### TASK DESCRIPTION:
Show each line of the data below in which "false" occurs.

══ EXTRACTED INFORMATION

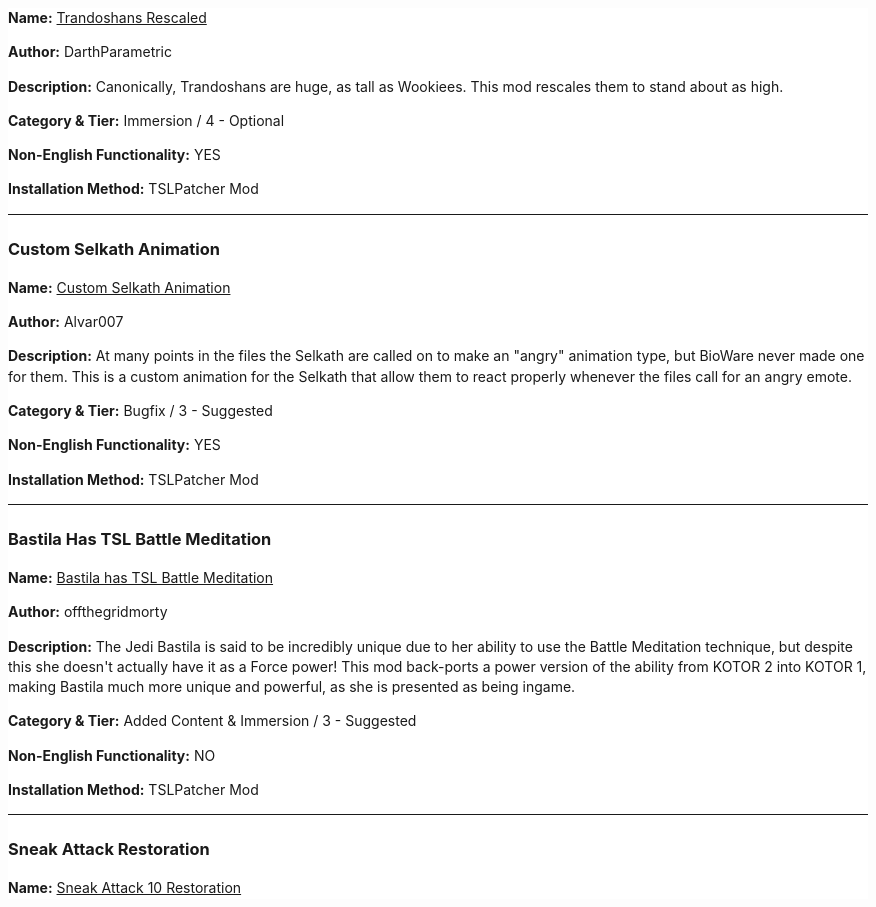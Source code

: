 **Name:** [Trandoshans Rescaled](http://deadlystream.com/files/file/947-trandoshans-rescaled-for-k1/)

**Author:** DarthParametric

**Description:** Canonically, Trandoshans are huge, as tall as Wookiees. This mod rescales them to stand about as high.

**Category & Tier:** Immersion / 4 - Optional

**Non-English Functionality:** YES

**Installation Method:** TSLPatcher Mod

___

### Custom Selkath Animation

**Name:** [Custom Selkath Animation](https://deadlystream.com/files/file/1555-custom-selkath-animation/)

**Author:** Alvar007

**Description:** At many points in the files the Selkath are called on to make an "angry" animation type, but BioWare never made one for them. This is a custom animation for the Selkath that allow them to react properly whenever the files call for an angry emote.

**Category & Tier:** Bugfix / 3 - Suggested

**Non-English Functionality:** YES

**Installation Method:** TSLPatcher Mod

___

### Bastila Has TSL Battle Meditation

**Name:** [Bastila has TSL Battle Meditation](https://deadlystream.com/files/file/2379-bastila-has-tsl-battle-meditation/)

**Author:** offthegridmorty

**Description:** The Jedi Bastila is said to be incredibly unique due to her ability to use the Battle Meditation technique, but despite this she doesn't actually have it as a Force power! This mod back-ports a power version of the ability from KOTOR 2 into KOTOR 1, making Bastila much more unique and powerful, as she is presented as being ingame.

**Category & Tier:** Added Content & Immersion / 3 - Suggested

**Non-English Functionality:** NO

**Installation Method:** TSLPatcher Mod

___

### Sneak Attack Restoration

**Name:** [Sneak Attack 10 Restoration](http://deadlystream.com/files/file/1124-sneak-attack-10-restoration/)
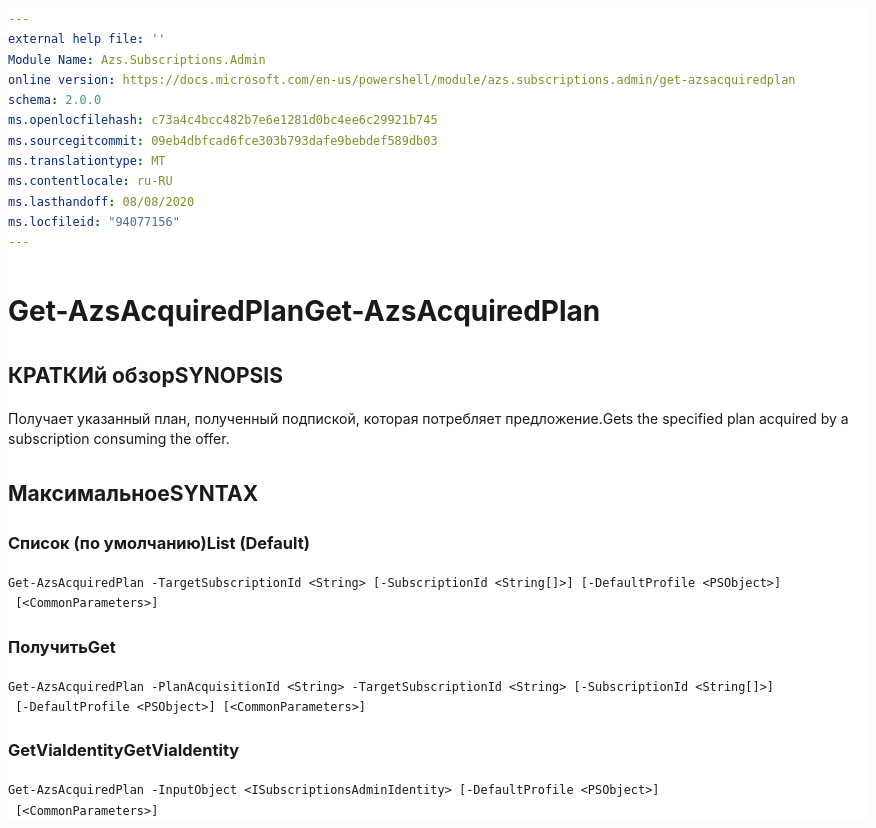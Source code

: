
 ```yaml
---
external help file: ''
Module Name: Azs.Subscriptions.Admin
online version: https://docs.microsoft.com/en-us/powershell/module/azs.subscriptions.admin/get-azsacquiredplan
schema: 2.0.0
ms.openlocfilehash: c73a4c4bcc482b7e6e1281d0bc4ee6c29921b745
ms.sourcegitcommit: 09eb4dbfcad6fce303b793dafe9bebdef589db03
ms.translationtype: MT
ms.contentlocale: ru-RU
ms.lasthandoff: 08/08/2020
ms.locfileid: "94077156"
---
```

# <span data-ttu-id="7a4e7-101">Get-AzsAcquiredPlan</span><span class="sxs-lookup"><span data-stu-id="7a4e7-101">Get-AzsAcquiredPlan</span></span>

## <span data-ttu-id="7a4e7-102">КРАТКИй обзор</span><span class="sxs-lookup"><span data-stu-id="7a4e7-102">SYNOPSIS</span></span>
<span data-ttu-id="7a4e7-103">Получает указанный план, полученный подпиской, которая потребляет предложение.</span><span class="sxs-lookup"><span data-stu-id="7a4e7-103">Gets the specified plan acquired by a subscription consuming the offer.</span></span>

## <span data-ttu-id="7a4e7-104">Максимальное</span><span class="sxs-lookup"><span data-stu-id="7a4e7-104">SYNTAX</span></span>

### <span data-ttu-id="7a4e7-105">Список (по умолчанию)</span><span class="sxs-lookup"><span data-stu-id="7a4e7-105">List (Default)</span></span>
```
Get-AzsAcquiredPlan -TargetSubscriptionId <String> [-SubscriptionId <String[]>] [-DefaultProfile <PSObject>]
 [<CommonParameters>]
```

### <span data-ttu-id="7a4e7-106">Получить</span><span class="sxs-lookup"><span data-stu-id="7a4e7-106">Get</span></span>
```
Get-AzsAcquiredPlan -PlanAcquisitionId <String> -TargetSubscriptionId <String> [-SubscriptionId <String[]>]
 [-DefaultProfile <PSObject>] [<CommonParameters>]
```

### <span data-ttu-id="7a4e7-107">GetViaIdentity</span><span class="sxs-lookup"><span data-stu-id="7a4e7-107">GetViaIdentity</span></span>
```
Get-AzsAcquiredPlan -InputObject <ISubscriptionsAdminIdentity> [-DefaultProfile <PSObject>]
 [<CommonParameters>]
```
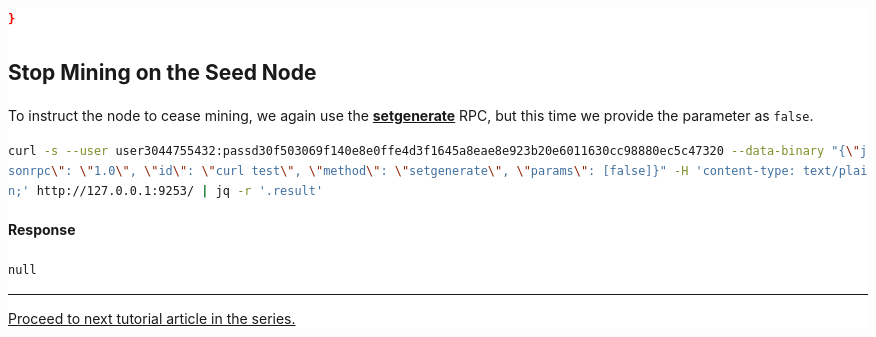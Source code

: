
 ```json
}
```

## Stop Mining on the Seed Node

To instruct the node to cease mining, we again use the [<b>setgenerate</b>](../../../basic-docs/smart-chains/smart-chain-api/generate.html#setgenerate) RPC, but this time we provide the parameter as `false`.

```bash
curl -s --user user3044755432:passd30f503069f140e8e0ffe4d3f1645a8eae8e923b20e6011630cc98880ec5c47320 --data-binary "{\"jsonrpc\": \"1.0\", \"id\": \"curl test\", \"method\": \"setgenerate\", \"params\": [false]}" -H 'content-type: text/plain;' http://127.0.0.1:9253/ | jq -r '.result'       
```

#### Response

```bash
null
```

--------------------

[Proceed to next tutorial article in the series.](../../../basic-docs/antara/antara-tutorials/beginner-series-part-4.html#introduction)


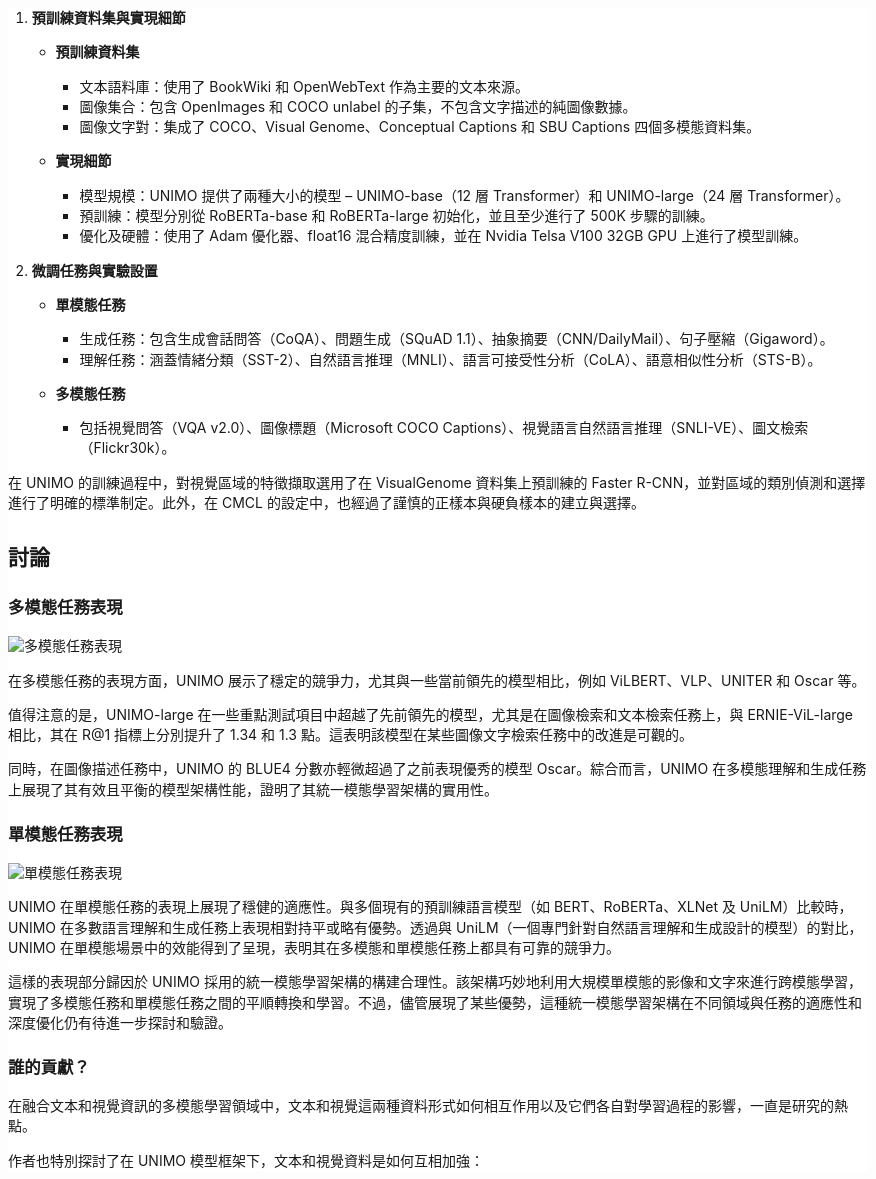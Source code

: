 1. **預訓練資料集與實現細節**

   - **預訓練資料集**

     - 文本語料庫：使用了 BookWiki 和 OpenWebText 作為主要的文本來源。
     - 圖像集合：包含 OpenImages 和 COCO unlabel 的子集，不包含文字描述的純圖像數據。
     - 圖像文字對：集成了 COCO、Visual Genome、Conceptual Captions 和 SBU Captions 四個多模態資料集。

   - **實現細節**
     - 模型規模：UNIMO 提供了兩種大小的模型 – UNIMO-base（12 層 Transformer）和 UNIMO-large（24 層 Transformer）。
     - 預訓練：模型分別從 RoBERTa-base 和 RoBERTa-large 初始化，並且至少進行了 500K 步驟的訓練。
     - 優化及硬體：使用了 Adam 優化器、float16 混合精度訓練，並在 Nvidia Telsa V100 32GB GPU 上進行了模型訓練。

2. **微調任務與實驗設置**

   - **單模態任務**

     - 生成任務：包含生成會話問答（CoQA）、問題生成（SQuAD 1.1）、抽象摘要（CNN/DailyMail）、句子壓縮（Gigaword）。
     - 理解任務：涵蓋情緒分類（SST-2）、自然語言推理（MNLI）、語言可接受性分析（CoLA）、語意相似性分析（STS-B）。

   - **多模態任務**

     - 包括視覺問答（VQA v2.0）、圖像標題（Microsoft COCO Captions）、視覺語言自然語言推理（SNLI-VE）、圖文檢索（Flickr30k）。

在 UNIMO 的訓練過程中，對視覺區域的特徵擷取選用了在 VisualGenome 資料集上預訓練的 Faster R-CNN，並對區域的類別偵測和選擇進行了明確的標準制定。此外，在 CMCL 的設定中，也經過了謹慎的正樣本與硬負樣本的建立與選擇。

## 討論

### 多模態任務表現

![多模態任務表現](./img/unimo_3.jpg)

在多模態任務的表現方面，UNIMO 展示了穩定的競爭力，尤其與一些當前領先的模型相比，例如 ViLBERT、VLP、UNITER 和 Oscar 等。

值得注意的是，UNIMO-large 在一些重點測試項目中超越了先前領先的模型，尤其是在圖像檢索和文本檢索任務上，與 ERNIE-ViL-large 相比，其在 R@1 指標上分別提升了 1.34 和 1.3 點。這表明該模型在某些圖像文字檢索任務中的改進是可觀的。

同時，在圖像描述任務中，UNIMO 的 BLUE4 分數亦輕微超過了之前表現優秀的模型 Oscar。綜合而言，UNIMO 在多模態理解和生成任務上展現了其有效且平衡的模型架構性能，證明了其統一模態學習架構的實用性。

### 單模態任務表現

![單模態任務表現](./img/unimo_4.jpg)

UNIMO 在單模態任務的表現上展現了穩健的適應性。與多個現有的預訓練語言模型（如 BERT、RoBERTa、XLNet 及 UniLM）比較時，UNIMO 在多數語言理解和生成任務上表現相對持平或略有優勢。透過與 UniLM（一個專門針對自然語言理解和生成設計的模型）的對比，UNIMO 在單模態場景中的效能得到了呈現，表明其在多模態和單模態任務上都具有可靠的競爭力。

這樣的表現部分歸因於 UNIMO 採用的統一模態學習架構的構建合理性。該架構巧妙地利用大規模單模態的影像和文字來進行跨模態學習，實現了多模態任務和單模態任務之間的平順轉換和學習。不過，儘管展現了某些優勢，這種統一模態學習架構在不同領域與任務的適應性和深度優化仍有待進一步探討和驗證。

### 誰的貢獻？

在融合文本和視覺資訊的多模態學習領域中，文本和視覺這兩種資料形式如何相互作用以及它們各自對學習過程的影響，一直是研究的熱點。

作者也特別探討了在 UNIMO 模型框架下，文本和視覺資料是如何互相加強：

════

### RESULT:
To instruct the node to cease mining, we again use the [<b>setgenerate</b>](../../../basic-docs/smart-chains/smart-chain-api/generate.html#setgenerate) RPC, but this time we provide the parameter as `false`.
curl -s --user user3044755432:passd30f503069f140e8e0ffe4d3f1645a8eae8e923b20e6011630cc98880ec5c47320 --data-binary "{\"jsonrpc\": \"1.0\", \"id\": \"curl test\", \"method\": \"setgenerate\", \"params\": [false]}" -H 'content-type: text/plain;' http://127.0.0.1:9253/ | jq -r '.result'       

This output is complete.